TASK TO CARRY OUT - A single number is the whole answer: the count of lines in the records where "Chinesisch" occurs.

[Saved entries]
※
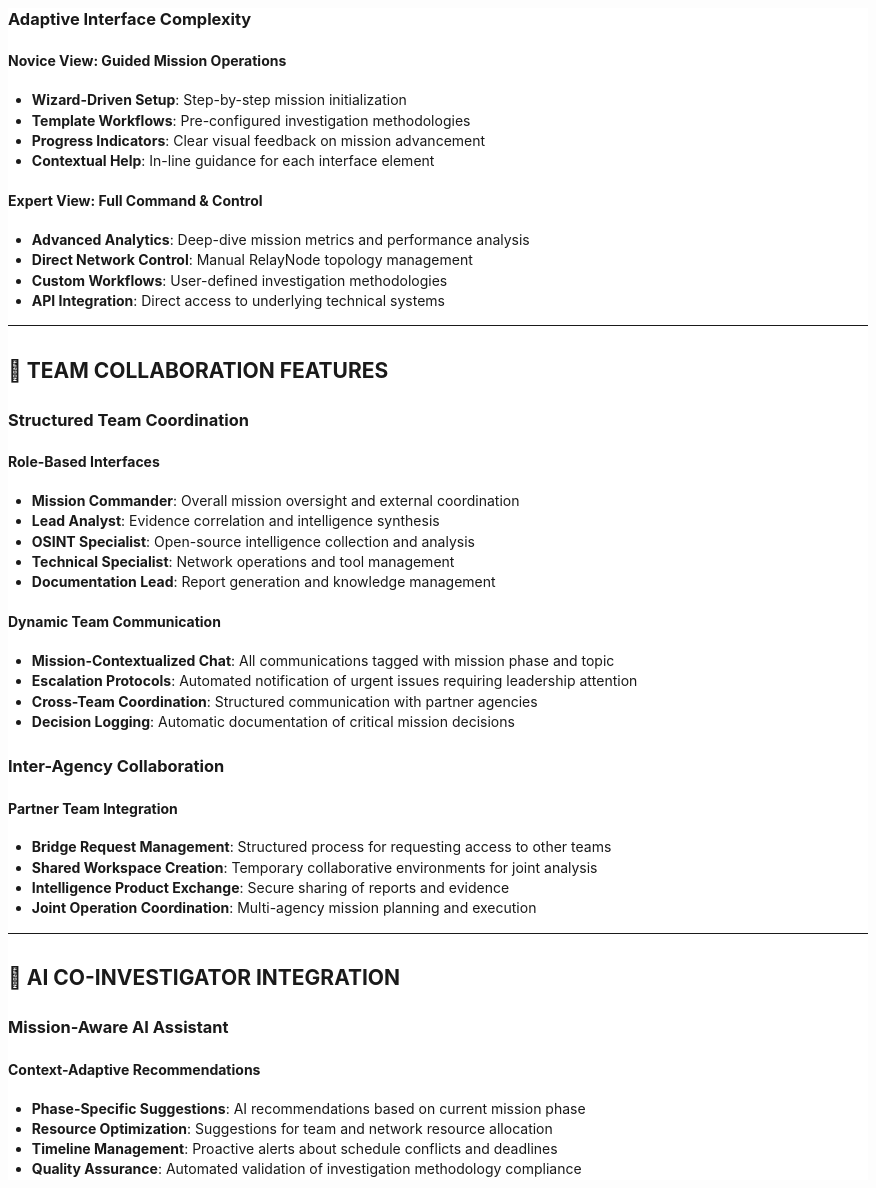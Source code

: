 ### **Adaptive Interface Complexity**

#### **Novice View: Guided Mission Operations**
- **Wizard-Driven Setup**: Step-by-step mission initialization
- **Template Workflows**: Pre-configured investigation methodologies
- **Progress Indicators**: Clear visual feedback on mission advancement
- **Contextual Help**: In-line guidance for each interface element

#### **Expert View: Full Command & Control**
- **Advanced Analytics**: Deep-dive mission metrics and performance analysis
- **Direct Network Control**: Manual RelayNode topology management
- **Custom Workflows**: User-defined investigation methodologies
- **API Integration**: Direct access to underlying technical systems

---

## 🤝 **TEAM COLLABORATION FEATURES**

### **Structured Team Coordination**

#### **Role-Based Interfaces**
- **Mission Commander**: Overall mission oversight and external coordination
- **Lead Analyst**: Evidence correlation and intelligence synthesis
- **OSINT Specialist**: Open-source intelligence collection and analysis
- **Technical Specialist**: Network operations and tool management
- **Documentation Lead**: Report generation and knowledge management

#### **Dynamic Team Communication**
- **Mission-Contextualized Chat**: All communications tagged with mission phase and topic
- **Escalation Protocols**: Automated notification of urgent issues requiring leadership attention
- **Cross-Team Coordination**: Structured communication with partner agencies
- **Decision Logging**: Automatic documentation of critical mission decisions

### **Inter-Agency Collaboration**

#### **Partner Team Integration**
- **Bridge Request Management**: Structured process for requesting access to other teams
- **Shared Workspace Creation**: Temporary collaborative environments for joint analysis
- **Intelligence Product Exchange**: Secure sharing of reports and evidence
- **Joint Operation Coordination**: Multi-agency mission planning and execution

---

## 🧠 **AI CO-INVESTIGATOR INTEGRATION**

### **Mission-Aware AI Assistant**

#### **Context-Adaptive Recommendations**
- **Phase-Specific Suggestions**: AI recommendations based on current mission phase
- **Resource Optimization**: Suggestions for team and network resource allocation
- **Timeline Management**: Proactive alerts about schedule conflicts and deadlines
- **Quality Assurance**: Automated validation of investigation methodology compliance
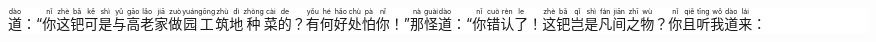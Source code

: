 <ruby>道<rt>dào</rt></ruby>：“<ruby>你<rt>nǐ</rt></ruby><ruby>这<rt>zhè</rt></ruby><ruby>钯<rt>bǎ</rt></ruby><ruby>可<rt>kě</rt></ruby><ruby>是<rt>shì</rt></ruby><ruby>与<rt>yǔ</rt></ruby><ruby>高<rt>gāo</rt></ruby><ruby>老<rt>lǎo</rt></ruby><ruby>家<rt>jiā</rt></ruby><ruby>做<rt>zuò</rt></ruby><ruby>园<rt>yuán</rt></ruby><ruby>工<rt>gōng</rt></ruby><ruby>筑<rt>zhù</rt></ruby><ruby>地<rt>dì</rt></ruby><ruby>种<rt>zhòng</rt></ruby><ruby>菜<rt>cài</rt></ruby><ruby>的<rt>de</rt></ruby>？<ruby>有<rt>yǒu</rt></ruby><ruby>何<rt>hé</rt></ruby><ruby>好<rt>hǎo</rt></ruby><ruby>处<rt>chù</rt></ruby><ruby>怕<rt>pà</rt></ruby><ruby>你<rt>nǐ</rt></ruby>！”<ruby>那<rt>nà</rt></ruby><ruby>怪<rt>guài</rt></ruby><ruby>道<rt>dào</rt></ruby>：“<ruby>你<rt>nǐ</rt></ruby><ruby>错<rt>cuò</rt></ruby><ruby>认<rt>rèn</rt></ruby><ruby>了<rt>le</rt></ruby>！<ruby>这<rt>zhè</rt></ruby><ruby>钯<rt>bǎ</rt></ruby><ruby>岂<rt>qǐ</rt></ruby><ruby>是<rt>shì</rt></ruby><ruby>凡<rt>fán</rt></ruby><ruby>间<rt>jiān</rt></ruby><ruby>之<rt>zhī</rt></ruby><ruby>物<rt>wù</rt></ruby>？<ruby>你<rt>nǐ</rt></ruby><ruby>且<rt>qiě</rt></ruby><ruby>听<rt>tīng</rt></ruby><ruby>我<rt>wǒ</rt></ruby><ruby>道<rt>dào</rt></ruby><ruby>来<rt>lái</rt></ruby>：
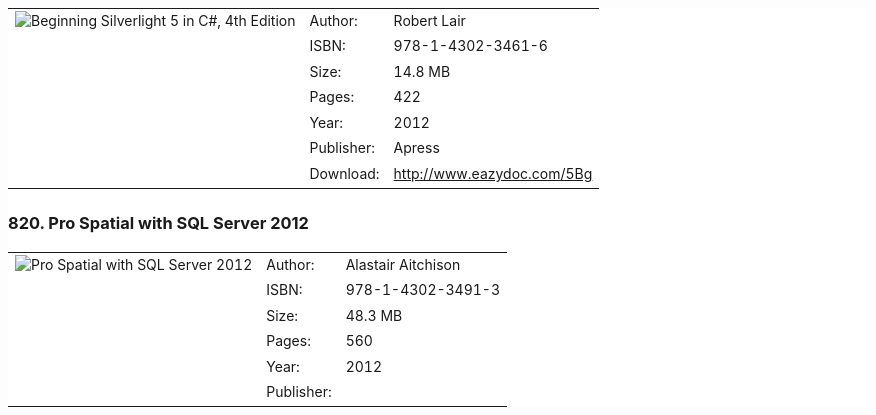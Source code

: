 <table>
    <tr>
        <td rowspan="7">
            <img alt="Beginning Silverlight 5 in C#, 4th Edition" src="http://it-ebooks.info/images/ebooks/6/beginning_silverlight_5_in_c_4th_edition.jpg">
        </td>
        <td>Author:</td>
        <td>Robert Lair</td>
    </tr>
    <tr>
        <td>ISBN:</td>
        <td>978-1-4302-3461-6</td>
    </tr>
    <tr>
        <td>Size:</td>
        <td>14.8 MB</td>
    </tr>
    <tr>
        <td>Pages:</td>
        <td>422</td>
    </tr>
    <tr>
        <td>Year:</td>
        <td>2012</td>
    </tr>
    <tr>
        <td>Publisher:</td>
        <td>Apress</td>
    </tr>
    <tr>
        <td>Download:</td>
        <td><a title="Download Beginning Silverlight 5 in C#, 4th Edition pdf" href="http://www.eazydoc.com/5Bg">http://www.eazydoc.com/5Bg</a></td>
    </tr>
</table>

### 820. Pro Spatial with SQL Server 2012

<table>
    <tr>
        <td rowspan="7">
            <img alt="Pro Spatial with SQL Server 2012" src="http://it-ebooks.info/images/ebooks/6/pro_spatial_with_sql_server_2012.jpg">
        </td>
        <td>Author:</td>
        <td>Alastair Aitchison</td>
    </tr>
    <tr>
        <td>ISBN:</td>
        <td>978-1-4302-3491-3</td>
    </tr>
    <tr>
        <td>Size:</td>
        <td>48.3 MB</td>
    </tr>
    <tr>
        <td>Pages:</td>
        <td>560</td>
    </tr>
    <tr>
        <td>Year:</td>
        <td>2012</td>
    </tr>
    <tr>
        <td>Publisher:</td>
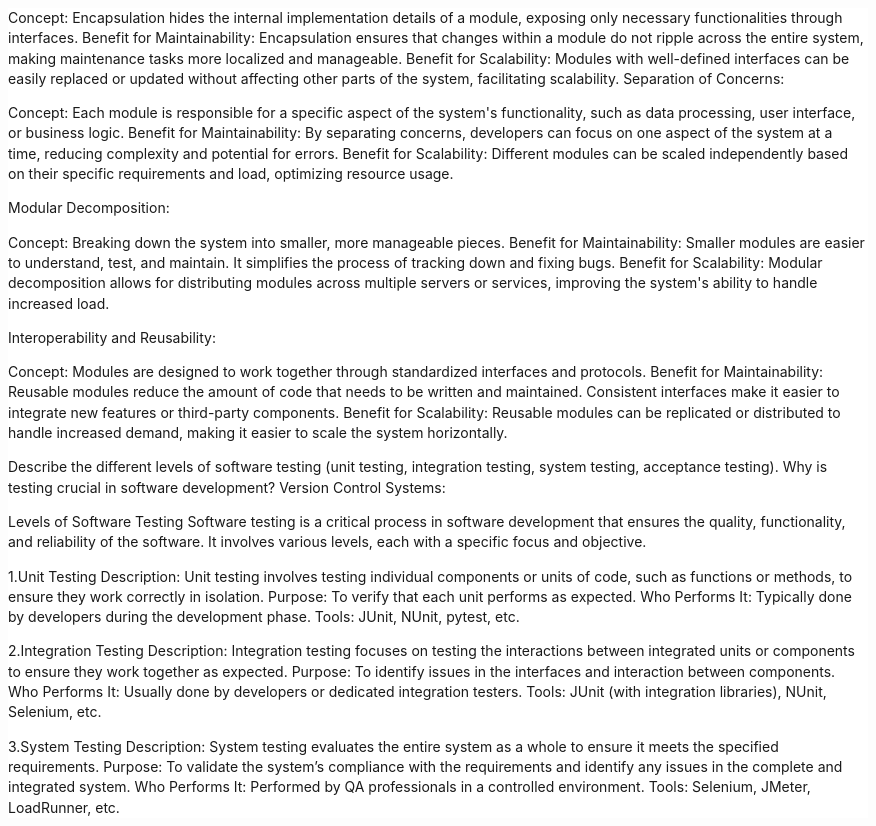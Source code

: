 Concept: Encapsulation hides the internal implementation details of a module, exposing only necessary functionalities through interfaces.
Benefit for Maintainability: Encapsulation ensures that changes within a module do not ripple across the entire system, making maintenance tasks more localized and manageable.
Benefit for Scalability: Modules with well-defined interfaces can be easily replaced or updated without affecting other parts of the system, facilitating scalability.
Separation of Concerns:

Concept: Each module is responsible for a specific aspect of the system's functionality, such as data processing, user interface, or business logic.
Benefit for Maintainability: By separating concerns, developers can focus on one aspect of the system at a time, reducing complexity and potential for errors.
Benefit for Scalability: Different modules can be scaled independently based on their specific requirements and load, optimizing resource usage.

Modular Decomposition:

Concept: Breaking down the system into smaller, more manageable pieces.
Benefit for Maintainability: Smaller modules are easier to understand, test, and maintain. It simplifies the process of tracking down and fixing bugs.
Benefit for Scalability: Modular decomposition allows for distributing modules across multiple servers or services, improving the system's ability to handle increased load.

Interoperability and Reusability:

Concept: Modules are designed to work together through standardized interfaces and protocols.
Benefit for Maintainability: Reusable modules reduce the amount of code that needs to be written and maintained. Consistent interfaces make it easier to integrate new features or third-party components.
Benefit for Scalability: Reusable modules can be replicated or distributed to handle increased demand, making it easier to scale the system horizontally.

Describe the different levels of software testing (unit testing, integration testing, system testing, acceptance testing). Why is testing crucial in software development?
Version Control Systems:

Levels of Software Testing
Software testing is a critical process in software development that ensures the quality, functionality, and reliability of the software. It involves various levels, each with a specific focus and objective.

1.Unit Testing
Description: Unit testing involves testing individual components or units of code, such as functions or methods, to ensure they work correctly in isolation.
Purpose: To verify that each unit performs as expected.
Who Performs It: Typically done by developers during the development phase.
Tools: JUnit, NUnit, pytest, etc.

2.Integration Testing
Description: Integration testing focuses on testing the interactions between integrated units or components to ensure they work together as expected.
Purpose: To identify issues in the interfaces and interaction between components.
Who Performs It: Usually done by developers or dedicated integration testers.
Tools: JUnit (with integration libraries), NUnit, Selenium, etc.

3.System Testing
Description: System testing evaluates the entire system as a whole to ensure it meets the specified requirements.
Purpose: To validate the system’s compliance with the requirements and identify any issues in the complete and integrated system.
Who Performs It: Performed by QA professionals in a controlled environment.
Tools: Selenium, JMeter, LoadRunner, etc.
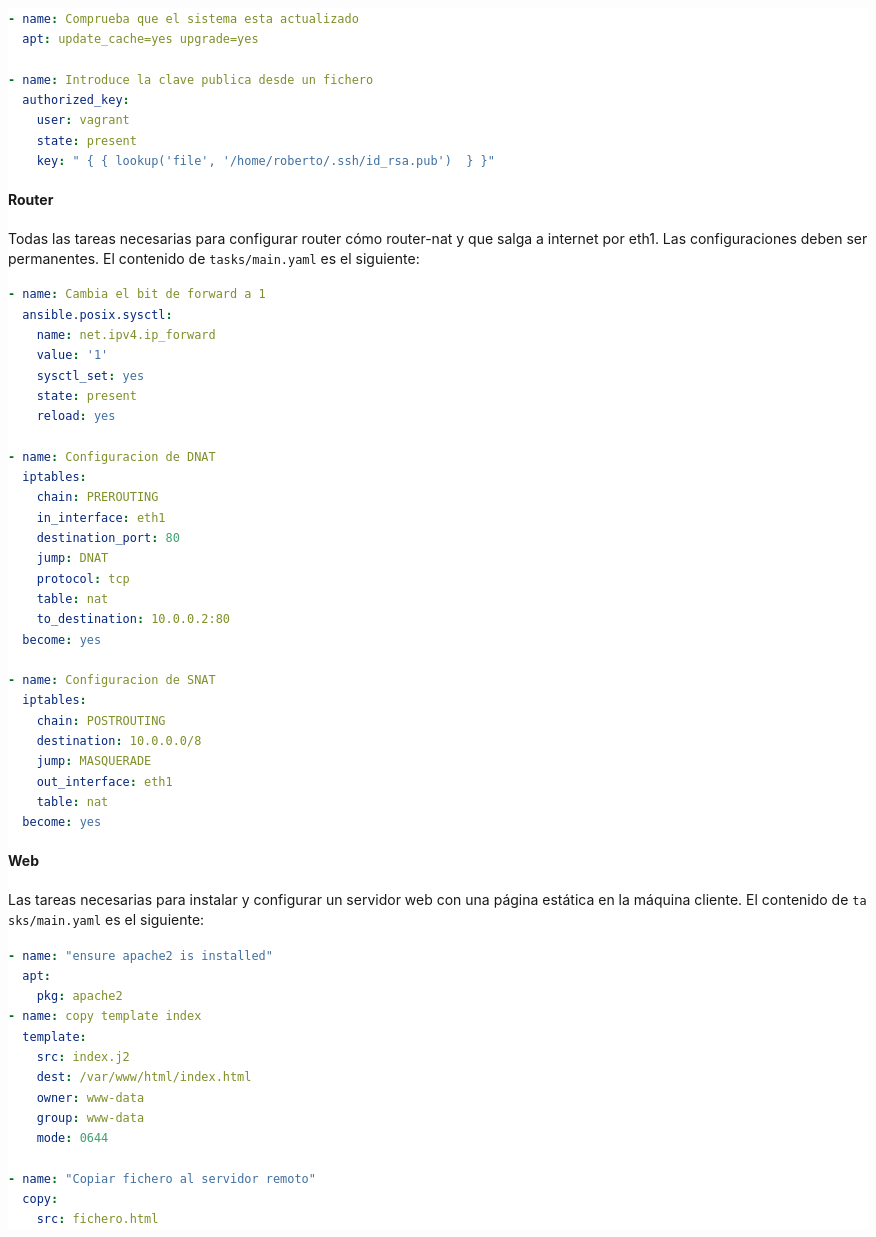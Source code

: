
 ```yaml
- name: Comprueba que el sistema esta actualizado
  apt: update_cache=yes upgrade=yes

- name: Introduce la clave publica desde un fichero
  authorized_key:
    user: vagrant
    state: present
    key: " { { lookup('file', '/home/roberto/.ssh/id_rsa.pub')  } }"
```

#### Router

Todas las tareas necesarias para configurar router cómo router-nat y que salga a internet por eth1. Las configuraciones deben ser permanentes. El contenido de `tasks/main.yaml` es el siguiente:

```yaml
- name: Cambia el bit de forward a 1
  ansible.posix.sysctl:
    name: net.ipv4.ip_forward
    value: '1'
    sysctl_set: yes
    state: present
    reload: yes

- name: Configuracion de DNAT
  iptables:
    chain: PREROUTING
    in_interface: eth1
    destination_port: 80
    jump: DNAT
    protocol: tcp
    table: nat
    to_destination: 10.0.0.2:80
  become: yes

- name: Configuracion de SNAT
  iptables:
    chain: POSTROUTING
    destination: 10.0.0.0/8
    jump: MASQUERADE
    out_interface: eth1
    table: nat
  become: yes
```

#### Web

Las tareas necesarias para instalar y configurar un servidor web con una página estática en la máquina cliente. El contenido de `tasks/main.yaml` es el siguiente:

```yaml
- name: "ensure apache2 is installed"
  apt:
    pkg: apache2
- name: copy template index
  template:
    src: index.j2
    dest: /var/www/html/index.html
    owner: www-data
    group: www-data
    mode: 0644

- name: "Copiar fichero al servidor remoto"
  copy:
    src: fichero.html
```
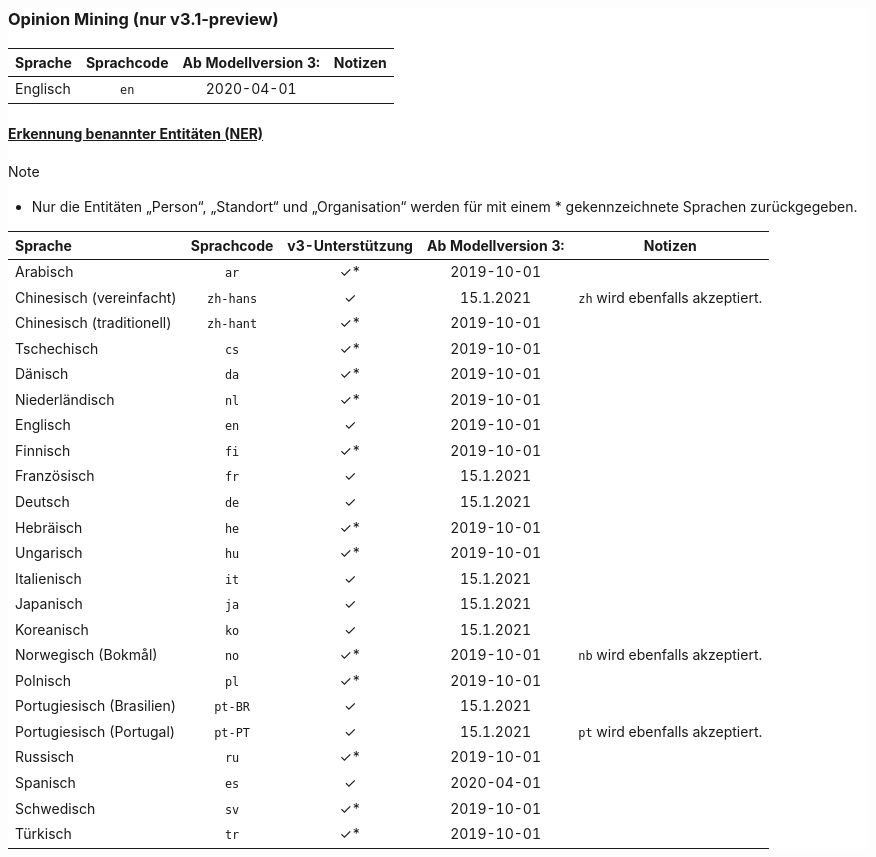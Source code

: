 ### <a name="opinion-mining-v31-preview-only"></a>Opinion Mining (nur v3.1-preview)

| Sprache              | Sprachcode | Ab Modellversion 3: |              Notizen |
|:----------------------|:-------------:|:------------------------------------:|-------------------:|
| Englisch               |     `en`      |              2020-04-01              |                    |


#### <a name="named-entity-recognition-ner"></a>[Erkennung benannter Entitäten (NER)](#tab/named-entity-recognition)

> [!NOTE]
> * Nur die Entitäten „Person“, „Standort“ und „Organisation“ werden für mit einem * gekennzeichnete Sprachen zurückgegeben.

| Sprache               | Sprachcode | v3-Unterstützung | Ab Modellversion 3: |       Notizen        |
|:-----------------------|:-------------:|:----------:|:-------------------------------:|:------------------:|
| Arabisch                 |     `ar`      |      ✓*    |               2019-10-01        |                    |
| Chinesisch (vereinfacht)     |   `zh-hans`   |     ✓      |               15.1.2021        | `zh` wird ebenfalls akzeptiert. |
| Chinesisch (traditionell)   |   `zh-hant`   |     ✓*      |               2019-10-01        |                    |
| Tschechisch                 |     `cs`      |     ✓*      |               2019-10-01        |                    |
| Dänisch                |     `da`      |     ✓*      |               2019-10-01        |                    |
| Niederländisch                 |     `nl`      |     ✓*      |               2019-10-01        |                    |
| Englisch                |     `en`      |     ✓      |               2019-10-01        |                    |
| Finnisch               |     `fi`      |     ✓*      |               2019-10-01        |                    |
| Französisch                 |     `fr`      |     ✓      |               15.1.2021        |                    |
| Deutsch                 |     `de`      |     ✓      |               15.1.2021        |                    |
| Hebräisch                |     `he`      |     ✓*      |               2019-10-01        |                    |
| Ungarisch             |     `hu`      |     ✓*      |               2019-10-01        |                    |
| Italienisch               |     `it`      |     ✓       |               15.1.2021        |                    |
| Japanisch              |     `ja`      |     ✓       |               15.1.2021        |                    |
| Koreanisch                |     `ko`      |     ✓       |               15.1.2021        |                    |
| Norwegisch (Bokmål)   |     `no`      |     ✓*      |               2019-10-01        | `nb` wird ebenfalls akzeptiert. |
| Polnisch                |     `pl`      |     ✓*      |               2019-10-01        |                    |
| Portugiesisch (Brasilien)   |    `pt-BR`    |     ✓       |               15.1.2021        |                    |
| Portugiesisch (Portugal) |    `pt-PT`    |     ✓       |               15.1.2021        | `pt` wird ebenfalls akzeptiert. |
| Russisch              |     `ru`      |     ✓*       |               2019-10-01        |                    |
| Spanisch               |     `es`      |     ✓       |               2020-04-01        |                    |
| Schwedisch               |     `sv`      |     ✓*      |               2019-10-01        |                    |
| Türkisch               |     `tr`      |     ✓*      |               2019-10-01        |                    |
※
SOLVED EXERCISE - 2